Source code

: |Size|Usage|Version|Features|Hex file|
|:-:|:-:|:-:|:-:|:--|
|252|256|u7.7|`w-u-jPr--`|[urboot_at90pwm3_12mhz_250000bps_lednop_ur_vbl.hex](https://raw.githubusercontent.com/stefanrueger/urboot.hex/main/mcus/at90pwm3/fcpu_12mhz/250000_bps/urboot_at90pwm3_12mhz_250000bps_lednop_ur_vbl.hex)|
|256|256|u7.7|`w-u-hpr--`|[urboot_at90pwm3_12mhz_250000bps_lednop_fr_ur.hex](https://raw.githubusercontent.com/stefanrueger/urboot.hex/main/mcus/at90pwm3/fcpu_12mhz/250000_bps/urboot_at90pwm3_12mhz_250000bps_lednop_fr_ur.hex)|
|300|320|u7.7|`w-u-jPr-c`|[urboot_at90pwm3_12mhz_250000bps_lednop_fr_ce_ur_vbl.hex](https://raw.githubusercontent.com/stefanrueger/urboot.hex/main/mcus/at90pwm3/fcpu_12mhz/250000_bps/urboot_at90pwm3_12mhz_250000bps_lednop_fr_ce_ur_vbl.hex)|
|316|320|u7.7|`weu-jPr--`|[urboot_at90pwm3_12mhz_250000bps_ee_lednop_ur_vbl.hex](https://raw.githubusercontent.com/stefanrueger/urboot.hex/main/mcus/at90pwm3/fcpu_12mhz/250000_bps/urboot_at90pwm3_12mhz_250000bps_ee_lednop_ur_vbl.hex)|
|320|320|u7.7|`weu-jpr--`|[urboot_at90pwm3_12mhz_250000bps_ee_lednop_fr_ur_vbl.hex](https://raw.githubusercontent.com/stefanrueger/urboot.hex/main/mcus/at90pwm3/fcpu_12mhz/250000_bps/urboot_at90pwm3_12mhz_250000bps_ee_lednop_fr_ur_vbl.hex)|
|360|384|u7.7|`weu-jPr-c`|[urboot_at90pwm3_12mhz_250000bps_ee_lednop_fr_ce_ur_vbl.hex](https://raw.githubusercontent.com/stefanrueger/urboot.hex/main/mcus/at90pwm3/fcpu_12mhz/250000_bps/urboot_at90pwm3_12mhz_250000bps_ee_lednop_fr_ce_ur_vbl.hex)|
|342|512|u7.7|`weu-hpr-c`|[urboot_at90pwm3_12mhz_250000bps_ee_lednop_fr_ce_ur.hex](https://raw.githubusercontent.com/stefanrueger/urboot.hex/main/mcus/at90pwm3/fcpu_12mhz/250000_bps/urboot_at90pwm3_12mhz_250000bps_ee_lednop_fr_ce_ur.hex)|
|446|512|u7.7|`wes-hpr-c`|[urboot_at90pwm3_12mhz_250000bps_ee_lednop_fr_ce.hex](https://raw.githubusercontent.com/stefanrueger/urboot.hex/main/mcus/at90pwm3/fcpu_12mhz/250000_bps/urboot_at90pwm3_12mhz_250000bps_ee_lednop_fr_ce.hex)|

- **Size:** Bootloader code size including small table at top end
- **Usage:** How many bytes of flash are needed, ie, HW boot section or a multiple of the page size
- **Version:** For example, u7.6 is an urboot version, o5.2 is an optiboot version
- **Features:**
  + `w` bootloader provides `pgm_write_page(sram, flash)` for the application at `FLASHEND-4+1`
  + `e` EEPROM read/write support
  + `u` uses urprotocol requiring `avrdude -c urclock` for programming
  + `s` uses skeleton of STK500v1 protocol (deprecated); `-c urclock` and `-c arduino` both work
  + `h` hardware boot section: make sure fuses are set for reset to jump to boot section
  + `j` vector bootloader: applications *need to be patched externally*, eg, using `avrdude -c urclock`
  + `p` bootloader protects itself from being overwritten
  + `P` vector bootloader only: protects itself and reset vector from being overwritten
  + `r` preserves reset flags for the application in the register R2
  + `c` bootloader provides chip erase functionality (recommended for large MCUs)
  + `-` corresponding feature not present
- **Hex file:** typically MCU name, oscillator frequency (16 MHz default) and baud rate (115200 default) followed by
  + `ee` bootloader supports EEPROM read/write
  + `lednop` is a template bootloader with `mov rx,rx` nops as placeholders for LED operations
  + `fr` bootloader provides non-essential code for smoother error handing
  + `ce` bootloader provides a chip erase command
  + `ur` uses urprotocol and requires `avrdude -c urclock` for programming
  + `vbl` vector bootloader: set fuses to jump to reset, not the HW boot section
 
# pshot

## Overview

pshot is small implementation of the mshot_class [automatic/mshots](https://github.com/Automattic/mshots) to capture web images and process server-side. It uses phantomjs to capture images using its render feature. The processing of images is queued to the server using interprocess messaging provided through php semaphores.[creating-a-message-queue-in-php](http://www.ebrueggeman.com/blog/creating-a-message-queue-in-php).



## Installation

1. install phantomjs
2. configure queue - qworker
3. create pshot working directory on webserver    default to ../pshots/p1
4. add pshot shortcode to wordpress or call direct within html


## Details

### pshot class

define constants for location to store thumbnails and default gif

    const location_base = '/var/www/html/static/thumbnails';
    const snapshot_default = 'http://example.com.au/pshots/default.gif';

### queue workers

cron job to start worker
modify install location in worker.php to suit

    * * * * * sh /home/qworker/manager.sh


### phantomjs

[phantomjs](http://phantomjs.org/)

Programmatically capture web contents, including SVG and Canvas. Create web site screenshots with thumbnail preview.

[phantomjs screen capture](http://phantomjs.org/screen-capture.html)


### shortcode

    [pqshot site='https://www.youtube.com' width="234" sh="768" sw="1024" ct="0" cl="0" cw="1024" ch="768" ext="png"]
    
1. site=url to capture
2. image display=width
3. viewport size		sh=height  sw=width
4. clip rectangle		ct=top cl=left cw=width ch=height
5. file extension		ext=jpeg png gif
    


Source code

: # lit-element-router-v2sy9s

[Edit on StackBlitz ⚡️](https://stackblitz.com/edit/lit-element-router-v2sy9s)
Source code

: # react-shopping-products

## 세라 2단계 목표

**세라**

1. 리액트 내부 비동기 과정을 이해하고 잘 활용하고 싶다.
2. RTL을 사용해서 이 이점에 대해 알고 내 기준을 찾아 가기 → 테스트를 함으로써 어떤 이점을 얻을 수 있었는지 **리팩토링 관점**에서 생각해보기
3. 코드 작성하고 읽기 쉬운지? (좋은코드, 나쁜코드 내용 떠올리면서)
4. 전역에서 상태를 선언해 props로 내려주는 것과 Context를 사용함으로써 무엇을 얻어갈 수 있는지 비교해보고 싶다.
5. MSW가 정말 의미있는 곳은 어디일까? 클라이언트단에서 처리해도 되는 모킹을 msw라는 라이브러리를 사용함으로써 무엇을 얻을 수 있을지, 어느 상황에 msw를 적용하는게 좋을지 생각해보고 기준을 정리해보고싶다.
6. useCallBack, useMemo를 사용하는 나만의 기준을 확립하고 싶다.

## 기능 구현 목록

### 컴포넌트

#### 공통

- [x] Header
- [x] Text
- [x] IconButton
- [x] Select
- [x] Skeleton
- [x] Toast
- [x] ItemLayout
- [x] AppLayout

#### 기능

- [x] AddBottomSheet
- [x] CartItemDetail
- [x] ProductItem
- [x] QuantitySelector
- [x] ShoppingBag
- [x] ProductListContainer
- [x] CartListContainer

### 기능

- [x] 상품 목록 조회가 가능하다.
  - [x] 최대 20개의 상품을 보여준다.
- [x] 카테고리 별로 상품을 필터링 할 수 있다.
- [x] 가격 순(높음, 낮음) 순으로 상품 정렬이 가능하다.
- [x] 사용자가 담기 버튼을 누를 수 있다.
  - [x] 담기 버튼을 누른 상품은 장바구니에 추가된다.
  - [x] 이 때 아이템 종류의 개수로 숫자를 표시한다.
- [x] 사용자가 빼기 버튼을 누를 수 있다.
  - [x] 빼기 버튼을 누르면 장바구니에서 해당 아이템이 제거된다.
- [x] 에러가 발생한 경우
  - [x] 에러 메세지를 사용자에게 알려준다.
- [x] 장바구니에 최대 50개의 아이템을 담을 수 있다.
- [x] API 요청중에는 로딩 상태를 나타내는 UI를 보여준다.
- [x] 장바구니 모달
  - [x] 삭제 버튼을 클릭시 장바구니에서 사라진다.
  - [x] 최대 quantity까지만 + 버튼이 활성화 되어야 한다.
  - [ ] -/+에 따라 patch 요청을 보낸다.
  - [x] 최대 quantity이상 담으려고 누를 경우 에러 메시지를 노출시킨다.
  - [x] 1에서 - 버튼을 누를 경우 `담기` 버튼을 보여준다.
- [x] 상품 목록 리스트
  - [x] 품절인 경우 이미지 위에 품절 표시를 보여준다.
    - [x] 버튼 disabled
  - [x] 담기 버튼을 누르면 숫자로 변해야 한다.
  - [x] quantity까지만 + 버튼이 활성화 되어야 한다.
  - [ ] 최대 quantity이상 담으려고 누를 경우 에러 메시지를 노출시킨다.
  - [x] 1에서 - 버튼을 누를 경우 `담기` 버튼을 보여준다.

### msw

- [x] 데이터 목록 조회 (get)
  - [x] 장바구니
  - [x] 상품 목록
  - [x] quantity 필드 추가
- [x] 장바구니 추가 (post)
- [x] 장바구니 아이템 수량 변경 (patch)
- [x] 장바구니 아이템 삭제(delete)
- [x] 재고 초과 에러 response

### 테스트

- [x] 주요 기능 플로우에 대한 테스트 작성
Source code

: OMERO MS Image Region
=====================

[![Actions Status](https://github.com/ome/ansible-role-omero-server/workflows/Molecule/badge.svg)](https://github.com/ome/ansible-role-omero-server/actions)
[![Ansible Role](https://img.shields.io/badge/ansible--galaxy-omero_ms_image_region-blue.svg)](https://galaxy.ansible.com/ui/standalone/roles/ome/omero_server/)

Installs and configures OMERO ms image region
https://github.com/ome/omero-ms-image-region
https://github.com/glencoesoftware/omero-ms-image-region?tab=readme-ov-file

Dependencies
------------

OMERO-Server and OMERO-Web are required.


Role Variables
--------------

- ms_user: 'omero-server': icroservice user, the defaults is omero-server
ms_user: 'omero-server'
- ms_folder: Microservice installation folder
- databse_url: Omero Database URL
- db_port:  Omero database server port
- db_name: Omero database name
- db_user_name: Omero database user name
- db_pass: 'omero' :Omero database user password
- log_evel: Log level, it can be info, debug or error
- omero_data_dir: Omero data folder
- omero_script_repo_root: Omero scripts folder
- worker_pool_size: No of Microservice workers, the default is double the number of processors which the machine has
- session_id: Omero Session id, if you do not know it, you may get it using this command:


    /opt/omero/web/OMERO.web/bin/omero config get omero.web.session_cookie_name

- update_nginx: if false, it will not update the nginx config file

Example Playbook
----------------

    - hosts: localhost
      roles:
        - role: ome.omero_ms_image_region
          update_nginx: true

-.-.-

Task directions
Beginning with the line containing "- [x] AddBottomSheet" and ending with the line containing "- [x] quantity까지만 + 버튼이 활성화 되어야 한다.", extract those lines exactly from the listing above, and only those.

Answer space
- [x] AddBottomSheet
- [x] CartItemDetail
- [x] ProductItem
- [x] QuantitySelector
- [x] ShoppingBag
- [x] ProductListContainer
- [x] CartListContainer

### 기능

- [x] 상품 목록 조회가 가능하다.
  - [x] 최대 20개의 상품을 보여준다.
- [x] 카테고리 별로 상품을 필터링 할 수 있다.
- [x] 가격 순(높음, 낮음) 순으로 상품 정렬이 가능하다.
- [x] 사용자가 담기 버튼을 누를 수 있다.
  - [x] 담기 버튼을 누른 상품은 장바구니에 추가된다.
  - [x] 이 때 아이템 종류의 개수로 숫자를 표시한다.
- [x] 사용자가 빼기 버튼을 누를 수 있다.
  - [x] 빼기 버튼을 누르면 장바구니에서 해당 아이템이 제거된다.
- [x] 에러가 발생한 경우
  - [x] 에러 메세지를 사용자에게 알려준다.
- [x] 장바구니에 최대 50개의 아이템을 담을 수 있다.
- [x] API 요청중에는 로딩 상태를 나타내는 UI를 보여준다.
- [x] 장바구니 모달
  - [x] 삭제 버튼을 클릭시 장바구니에서 사라진다.
  - [x] 최대 quantity까지만 + 버튼이 활성화 되어야 한다.
  - [ ] -/+에 따라 patch 요청을 보낸다.
  - [x] 최대 quantity이상 담으려고 누를 경우 에러 메시지를 노출시킨다.
  - [x] 1에서 - 버튼을 누를 경우 `담기` 버튼을 보여준다.
- [x] 상품 목록 리스트
  - [x] 품절인 경우 이미지 위에 품절 표시를 보여준다.
    - [x] 버튼 disabled
  - [x] 담기 버튼을 누르면 숫자로 변해야 한다.
  - [x] quantity까지만 + 버튼이 활성화 되어야 한다.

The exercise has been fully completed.